Chia-Network / chia-blockchain

Chia blockchain python implementation (full node, farmer, harvester, timelord, and wallet)
Apache License 2.0
10.81k stars 2.02k forks source link

My farming/harvesting seems broken #15485

Closed BertBril closed 1 year ago

BertBril commented 1 year ago

Discussed in https://github.com/Chia-Network/chia-blockchain/discussions/15478

Originally posted by **BertBril** June 9, 2023 I've been farming since August 2021. During that time I had some hardware problems and I had to relocate. When the system is up, I get a nice harvest every month or so, nicely in line with (probably a bit better than) the 'estimated time to win'. But by around March of this year I haven't harvested anything anymore. I know we are talking probabilities here, but it's getting strange. This graph says it all: ![no_harvest_for_months](https://github.com/Chia-Network/chia-blockchain/assets/83375976/e5af7193-2c58-43be-8333-e78f4998c7fc) I'm wondering whether I've missed some change in setup, it looks very much like I'm no longer harvesting. All the outputs like 'chia farm summary' look just like before but for some reason nothing comes in. My question is therefore: how can I figure out whether something is wrong, and if so, what?

Nobody responded to that in the discussion, but I think the probability that this is not some kind of software issue is very low. Maybe by coincidence the lack of harvesting started with using version 1.7. I'm on version 1.8 now (Ubuntu LTS - 20.04 64 bits), here are some outputs:

% chia farm summary Farming status: Farming Total chia farmed: 24.xxx User transaction fees: 0.xxx Block rewards: 24.000 Last height farmed: 3254628 Local Harvester 1037 plots of size: 105.xxx TiB Plot count for all harvesters: 1037 Total size of plots: 105.xxx TiB Estimated network space: 24.675 EiB Expected time to win: 1 month and 3 weeks

% chia plots check -g /mnt/SG0 &> chia_dir_check.txt chia_dir_check.zip

iTZUNAMI commented 1 year ago

i have similar problem, 1 month to get xch, i got the last one on april 17, now 2 months without problem/connection timeout/etc and still waiting.
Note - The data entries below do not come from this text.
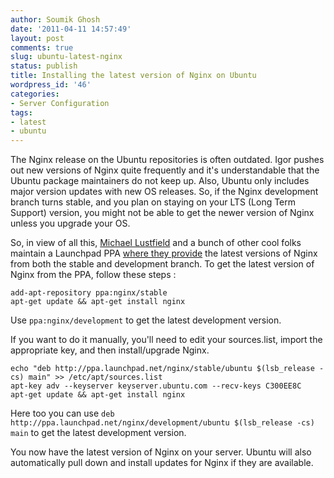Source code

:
 ```yaml
---
author: Soumik Ghosh
date: '2011-04-11 14:57:49'
layout: post
comments: true
slug: ubuntu-latest-nginx
status: publish
title: Installing the latest version of Nginx on Ubuntu
wordpress_id: '46'
categories:
- Server Configuration
tags:
- latest
- ubuntu
---
```


The Nginx release on the Ubuntu repositories is often outdated. Igor pushes
out new versions of Nginx quite frequently and it's understandable that the
Ubuntu package maintainers do not keep up. Also, Ubuntu only includes major
version updates with new OS releases. So, if the Nginx development branch
turns stable, and you plan on staying on your LTS (Long Term Support) version,
you might not be able to get the newer version of Nginx unless you upgrade
your OS.

So, in view of all this, [Michael Lustfield][1] and a bunch of other cool
folks maintain a Launchpad PPA [where they provide][2] the latest versions of
Nginx from both the stable and development branch. To get the latest version
of Nginx from the PPA, follow these steps :

	add-apt-repository ppa:nginx/stable
	apt-get update && apt-get install nginx

Use `ppa:nginx/development` to get the latest development version.

If you want to do it manually, you'll need to edit your sources.list, import
the appropriate key, and then install/upgrade Nginx.

	echo "deb http://ppa.launchpad.net/nginx/stable/ubuntu $(lsb_release -cs) main" >> /etc/apt/sources.list
	apt-key adv --keyserver keyserver.ubuntu.com --recv-keys C300EE8C
	apt-get update && apt-get install nginx

Here too you can use `deb http://ppa.launchpad.net/nginx/development/ubuntu
$(lsb_release -cs) main` to get the latest development version.

You now have the latest version of Nginx on your server. Ubuntu will also
automatically pull down and install updates for Nginx if they are available.

   [1]: http://profarius.com/
   [2]: https://launchpad.net/~nginx

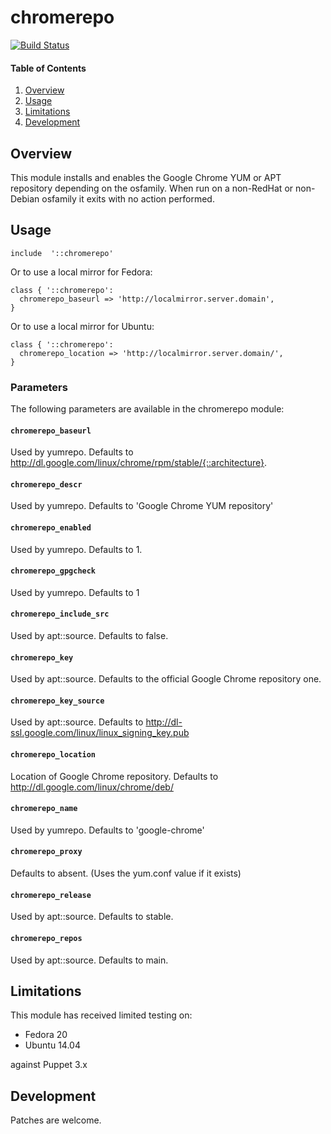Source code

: # chromerepo

[![Build Status](https://secure.travis-ci.org/juniorsysadmin/puppet-chromerepo.png)](http://travis-ci.org/juniorsysadmin/puppet-chromerepo)

#### Table of Contents

1. [Overview](#overview)
1. [Usage](#usage)
1. [Limitations](#limitations)
1. [Development](#development)

## Overview

This module installs and enables the Google Chrome YUM or APT repository
depending on the osfamily. When run on a non-RedHat or non-Debian osfamily
it exits with no action performed.

## Usage

```puppet
include  '::chromerepo'
```

Or to use a local mirror for Fedora:

```puppet
class { '::chromerepo':
  chromerepo_baseurl => 'http://localmirror.server.domain',
}
```

Or to use a local mirror for Ubuntu:

```puppet
class { '::chromerepo':
  chromerepo_location => 'http://localmirror.server.domain/',
}
```

### Parameters

The following parameters are available in the chromerepo module:

#### `chromerepo_baseurl`

Used by yumrepo. Defaults to
http://dl.google.com/linux/chrome/rpm/stable/{::architecture}.

#### `chromerepo_descr`

Used by yumrepo. Defaults to 'Google Chrome YUM repository'

#### `chromerepo_enabled`

Used by yumrepo. Defaults to 1.

#### `chromerepo_gpgcheck`

Used by yumrepo. Defaults to 1

#### `chromerepo_include_src`

Used by apt::source. Defaults to false.

#### `chromerepo_key`

Used by apt::source. Defaults to the official Google Chrome repository one.

#### `chromerepo_key_source`

Used by apt::source. Defaults to
http://dl-ssl.google.com/linux/linux_signing_key.pub

#### `chromerepo_location`

Location of Google Chrome repository. Defaults to
http://dl.google.com/linux/chrome/deb/

#### `chromerepo_name`

Used by yumrepo. Defaults to 'google-chrome'

#### `chromerepo_proxy`

Defaults to absent.  (Uses the yum.conf value if it exists)

#### `chromerepo_release`

Used by apt::source. Defaults to stable.

#### `chromerepo_repos`

Used by apt::source. Defaults to main.

## Limitations

This module has received limited testing on:

* Fedora 20
* Ubuntu 14.04

against Puppet 3.x

## Development

Patches are welcome.
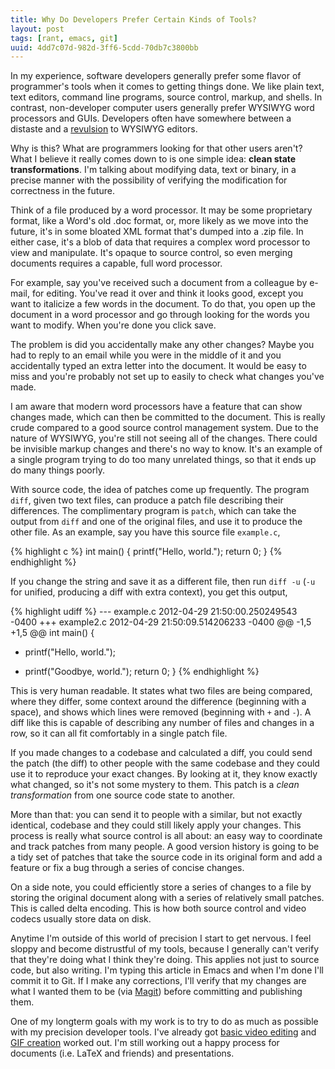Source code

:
 ```yaml
---
title: Why Do Developers Prefer Certain Kinds of Tools?
layout: post
tags: [rant, emacs, git]
uuid: 4dd7c07d-982d-3ff6-5cdd-70db7c3800bb
---
```


In my experience, software developers generally prefer some flavor of
programmer's tools when it comes to getting things done. We like plain
text, text editors, command line programs, source control, markup, and
shells. In contrast, non-developer computer users generally prefer
WYSIWYG word processors and GUIs. Developers often have somewhere
between a distaste and a
[revulsion](http://terminally-incoherent.com/blog/2008/10/16/wysiwyg-is-a-lie/)
to WYSIWYG editors.

Why is this? What are programmers looking for that other users aren't?
What I believe it really comes down to is one simple idea: **clean
state transformations**. I'm talking about modifying data, text or
binary, in a precise manner with the possibility of verifying the
modification for correctness in the future.

Think of a file produced by a word processor. It may be some
proprietary format, like a Word's old .doc format, or, more likely as
we move into the future, it's in some bloated XML format that's dumped
into a .zip file. In either case, it's a blob of data that requires a
complex word processor to view and manipulate. It's opaque to source
control, so even merging documents requires a capable, full word
processor.

For example, say you've received such a document from a colleague by
e-mail, for editing. You've read it over and think it looks good,
except you want to italicize a few words in the document. To do that,
you open up the document in a word processor and go through looking
for the words you want to modify. When you're done you click save.

The problem is did you accidentally make any other changes? Maybe you
had to reply to an email while you were in the middle of it and you
accidentally typed an extra letter into the document. It would be easy
to miss and you're probably not set up to easily to check what changes
you've made.

I am aware that modern word processors have a feature that can show
changes made, which can then be committed to the document. This is
really crude compared to a good source control management system. Due
to the nature of WYSIWYG, you're still not seeing all of the
changes. There could be invisible markup changes and there's no way to
know. It's an example of a single program trying to do too many
unrelated things, so that it ends up do many things poorly.

With source code, the idea of patches come up frequently. The program
`diff`, given two text files, can produce a patch file describing
their differences. The complimentary program is `patch`, which can
take the output from `diff` and one of the original files, and use it
to produce the other file. As an example, say you have this source
file `example.c`,

{% highlight c %}
int main()
{
    printf("Hello, world.");
    return 0;
}
{% endhighlight %}

If you change the string and save it as a different file, then run
`diff -u` (`-u` for unified, producing a diff with extra context), you
get this output,

{% highlight udiff %}
--- example.c  2012-04-29 21:50:00.250249543 -0400
+++ example2.c   2012-04-29 21:50:09.514206233 -0400
@@ -1,5 +1,5 @@
 int main()
 {
+    printf("Hello, world.");
-    printf("Goodbye, world.");
     return 0;
 }
{% endhighlight %}

This is very human readable. It states what two files are being
compared, where they differ, some context around the difference
(beginning with a space), and shows which lines were removed
(beginning with `+` and `-`). A diff like this is capable of
describing any number of files and changes in a row, so it can all fit
comfortably in a single patch file.

If you made changes to a codebase and calculated a diff, you could
send the patch (the diff) to other people with the same codebase and
they could use it to reproduce your exact changes. By looking at it,
they know exactly what changed, so it's not some mystery to them. This
patch is a *clean transformation* from one source code state to
another.

More than that: you can send it to people with a similar, but not
exactly identical, codebase and they could still likely apply your
changes. This process is really what source control is all about: an
easy way to coordinate and track patches from many people. A good
version history is going to be a tidy set of patches that take the
source code in its original form and add a feature or fix a bug
through a series of concise changes.

On a side note, you could efficiently store a series of changes to a
file by storing the original document along with a series of
relatively small patches. This is called delta encoding. This is how
both source control and video codecs usually store data on disk.

Anytime I'm outside of this world of precision I start to get
nervous. I feel sloppy and become distrustful of my tools, because I
generally can't verify that they're doing what I think they're
doing. This applies not just to source code, but also writing. I'm
typing this article in Emacs and when I'm done I'll commit it to
Git. If I make any corrections, I'll verify that my changes are what I
wanted them to be (via [Magit](http://philjackson.github.com/magit/))
before committing and publishing them.

One of my longterm goals with my work is to try to do as much as
possible with my precision developer tools. I've already got
[basic video editing](/blog/2011/11/28/) and
[GIF creation](/blog/2012/04/10/) worked out. I'm still working out a
happy process for documents (i.e. LaTeX and friends) and
presentations.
BertBril commented 1 year ago

i have similar problem, 1 month to get xch, i got the last one on april 17, now 2 months without problem/connection timeout/etc and still waiting.

We have to realize that our chances are very very low, and the only reason we should be getting a 'hit' every now and then is the sheer amount of challenges. So if you want to make your point please share some more details, like average time to win or better, a good plot of XCH vs time. I think my plot very definitely shows that there is something wrong (of course, you may not believe my data, but that's another issue altogether. If that would be the case, I would still be very interested in the hypothetical approach the people in the community would take to investigate the matter ...)

hbroer commented 1 year ago

You could not win for years or get a bunch in a row for a day. Thats how this random thing works. If you want more predictable income go for pooling.

Expected time to win: 2 months and 3 weeks 1/2/23, 9:45 AM 12/21/22, 3:28 PM 11/9/22, 12:13 PM 2/25/22, 11:47 AM 2/3/22, 10:09 AM 1/30/22, 11:09 PM

Last year 5, and 3 of them together in January and February. Two together in November and December. This year only one so far in January. Only offline for updates. ^^

BertBril commented 1 year ago

You could not win for years or get a bunch in a row for a day. Thats how this random thing works. If you want more predictable income go for pooling.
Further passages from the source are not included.